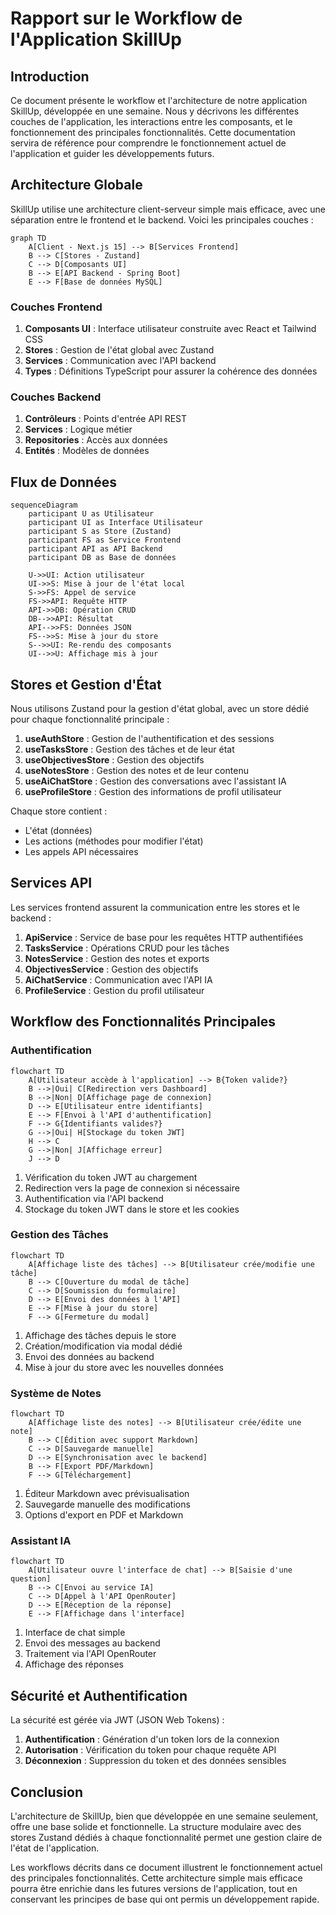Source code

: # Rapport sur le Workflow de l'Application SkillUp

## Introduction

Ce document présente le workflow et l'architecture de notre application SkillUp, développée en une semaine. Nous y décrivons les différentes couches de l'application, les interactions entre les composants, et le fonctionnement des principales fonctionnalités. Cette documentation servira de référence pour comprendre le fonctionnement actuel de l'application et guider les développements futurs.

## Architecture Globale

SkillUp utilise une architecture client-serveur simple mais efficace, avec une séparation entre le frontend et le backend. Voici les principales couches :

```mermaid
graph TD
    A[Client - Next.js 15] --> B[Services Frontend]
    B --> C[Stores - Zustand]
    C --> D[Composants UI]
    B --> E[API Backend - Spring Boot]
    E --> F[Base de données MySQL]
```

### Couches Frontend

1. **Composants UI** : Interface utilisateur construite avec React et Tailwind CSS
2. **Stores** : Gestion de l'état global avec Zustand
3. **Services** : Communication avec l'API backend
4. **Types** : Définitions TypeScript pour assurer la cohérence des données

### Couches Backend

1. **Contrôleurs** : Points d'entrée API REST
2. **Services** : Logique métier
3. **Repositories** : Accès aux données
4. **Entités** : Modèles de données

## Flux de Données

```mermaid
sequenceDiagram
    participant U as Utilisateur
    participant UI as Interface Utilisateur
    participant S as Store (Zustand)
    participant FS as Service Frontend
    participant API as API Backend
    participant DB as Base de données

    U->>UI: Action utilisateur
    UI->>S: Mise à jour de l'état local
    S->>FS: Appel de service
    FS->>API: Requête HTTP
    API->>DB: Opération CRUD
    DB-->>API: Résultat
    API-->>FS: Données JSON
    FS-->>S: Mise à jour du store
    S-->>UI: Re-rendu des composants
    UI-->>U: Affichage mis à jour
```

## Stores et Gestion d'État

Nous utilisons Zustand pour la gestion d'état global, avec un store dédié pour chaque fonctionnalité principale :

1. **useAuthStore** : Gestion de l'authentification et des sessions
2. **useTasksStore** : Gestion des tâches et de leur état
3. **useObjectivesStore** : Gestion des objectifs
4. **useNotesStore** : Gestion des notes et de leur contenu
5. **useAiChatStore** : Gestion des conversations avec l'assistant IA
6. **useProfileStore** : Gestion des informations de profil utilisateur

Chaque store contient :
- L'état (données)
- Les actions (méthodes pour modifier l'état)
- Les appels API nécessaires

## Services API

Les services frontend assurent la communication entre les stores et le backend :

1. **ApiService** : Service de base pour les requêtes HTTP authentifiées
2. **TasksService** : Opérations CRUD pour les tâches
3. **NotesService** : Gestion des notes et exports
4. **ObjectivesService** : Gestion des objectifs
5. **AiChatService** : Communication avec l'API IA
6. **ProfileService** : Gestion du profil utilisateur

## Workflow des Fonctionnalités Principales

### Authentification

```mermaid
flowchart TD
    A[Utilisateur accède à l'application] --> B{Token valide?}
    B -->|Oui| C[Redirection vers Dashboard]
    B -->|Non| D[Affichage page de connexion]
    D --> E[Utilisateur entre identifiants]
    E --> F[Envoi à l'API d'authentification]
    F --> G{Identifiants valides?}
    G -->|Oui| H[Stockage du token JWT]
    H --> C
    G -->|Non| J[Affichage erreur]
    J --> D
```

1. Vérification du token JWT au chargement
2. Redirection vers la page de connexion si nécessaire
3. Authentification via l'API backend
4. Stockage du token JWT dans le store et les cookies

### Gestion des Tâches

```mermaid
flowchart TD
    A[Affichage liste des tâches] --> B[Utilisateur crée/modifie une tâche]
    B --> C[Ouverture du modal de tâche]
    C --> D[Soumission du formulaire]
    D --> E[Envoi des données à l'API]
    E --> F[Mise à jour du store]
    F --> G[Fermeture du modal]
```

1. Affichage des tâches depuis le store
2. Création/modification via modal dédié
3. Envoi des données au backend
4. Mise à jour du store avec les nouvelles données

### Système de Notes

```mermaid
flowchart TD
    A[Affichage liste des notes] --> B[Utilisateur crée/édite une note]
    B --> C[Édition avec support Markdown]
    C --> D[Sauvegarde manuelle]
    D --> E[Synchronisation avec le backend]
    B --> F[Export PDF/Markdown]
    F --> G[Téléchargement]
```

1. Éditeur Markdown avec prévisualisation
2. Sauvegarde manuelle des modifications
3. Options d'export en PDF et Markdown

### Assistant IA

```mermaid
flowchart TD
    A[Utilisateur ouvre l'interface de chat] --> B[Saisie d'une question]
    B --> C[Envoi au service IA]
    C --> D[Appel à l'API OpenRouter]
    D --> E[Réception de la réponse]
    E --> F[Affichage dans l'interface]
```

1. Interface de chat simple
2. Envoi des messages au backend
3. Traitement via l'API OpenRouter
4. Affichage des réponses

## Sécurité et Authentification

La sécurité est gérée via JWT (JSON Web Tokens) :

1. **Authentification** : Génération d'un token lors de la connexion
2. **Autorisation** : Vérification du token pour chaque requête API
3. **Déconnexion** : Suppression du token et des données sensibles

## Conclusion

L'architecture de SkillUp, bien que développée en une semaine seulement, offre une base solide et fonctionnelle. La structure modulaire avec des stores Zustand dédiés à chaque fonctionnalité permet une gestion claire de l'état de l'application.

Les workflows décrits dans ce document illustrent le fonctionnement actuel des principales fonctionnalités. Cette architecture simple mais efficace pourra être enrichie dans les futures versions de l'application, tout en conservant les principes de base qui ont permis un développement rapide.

· · ·

> **PROBLEM TO WORK ON**
Go from the first line of the listing to the line holding "Nous utilisons Zustand" and, please, transcribe those lines exactly, both included, with no pictures.

> **EXERCISE RESULT**
Source code

: # Rapport sur le Workflow de l'Application SkillUp

## Introduction

Ce document présente le workflow et l'architecture de notre application SkillUp, développée en une semaine. Nous y décrivons les différentes couches de l'application, les interactions entre les composants, et le fonctionnement des principales fonctionnalités. Cette documentation servira de référence pour comprendre le fonctionnement actuel de l'application et guider les développements futurs.

## Architecture Globale

SkillUp utilise une architecture client-serveur simple mais efficace, avec une séparation entre le frontend et le backend. Voici les principales couches :

```mermaid
graph TD
    A[Client - Next.js 15] --> B[Services Frontend]
    B --> C[Stores - Zustand]
    C --> D[Composants UI]
    B --> E[API Backend - Spring Boot]
    E --> F[Base de données MySQL]
```

### Couches Frontend

1. **Composants UI** : Interface utilisateur construite avec React et Tailwind CSS
2. **Stores** : Gestion de l'état global avec Zustand
3. **Services** : Communication avec l'API backend
4. **Types** : Définitions TypeScript pour assurer la cohérence des données

### Couches Backend

1. **Contrôleurs** : Points d'entrée API REST
2. **Services** : Logique métier
3. **Repositories** : Accès aux données
4. **Entités** : Modèles de données

## Flux de Données

```mermaid
sequenceDiagram
    participant U as Utilisateur
    participant UI as Interface Utilisateur
    participant S as Store (Zustand)
    participant FS as Service Frontend
    participant API as API Backend
    participant DB as Base de données

    U->>UI: Action utilisateur
    UI->>S: Mise à jour de l'état local
    S->>FS: Appel de service
    FS->>API: Requête HTTP
    API->>DB: Opération CRUD
    DB-->>API: Résultat
    API-->>FS: Données JSON
    FS-->>S: Mise à jour du store
    S-->>UI: Re-rendu des composants
    UI-->>U: Affichage mis à jour
```

## Stores et Gestion d'État

Nous utilisons Zustand pour la gestion d'état global, avec un store dédié pour chaque fonctionnalité principale :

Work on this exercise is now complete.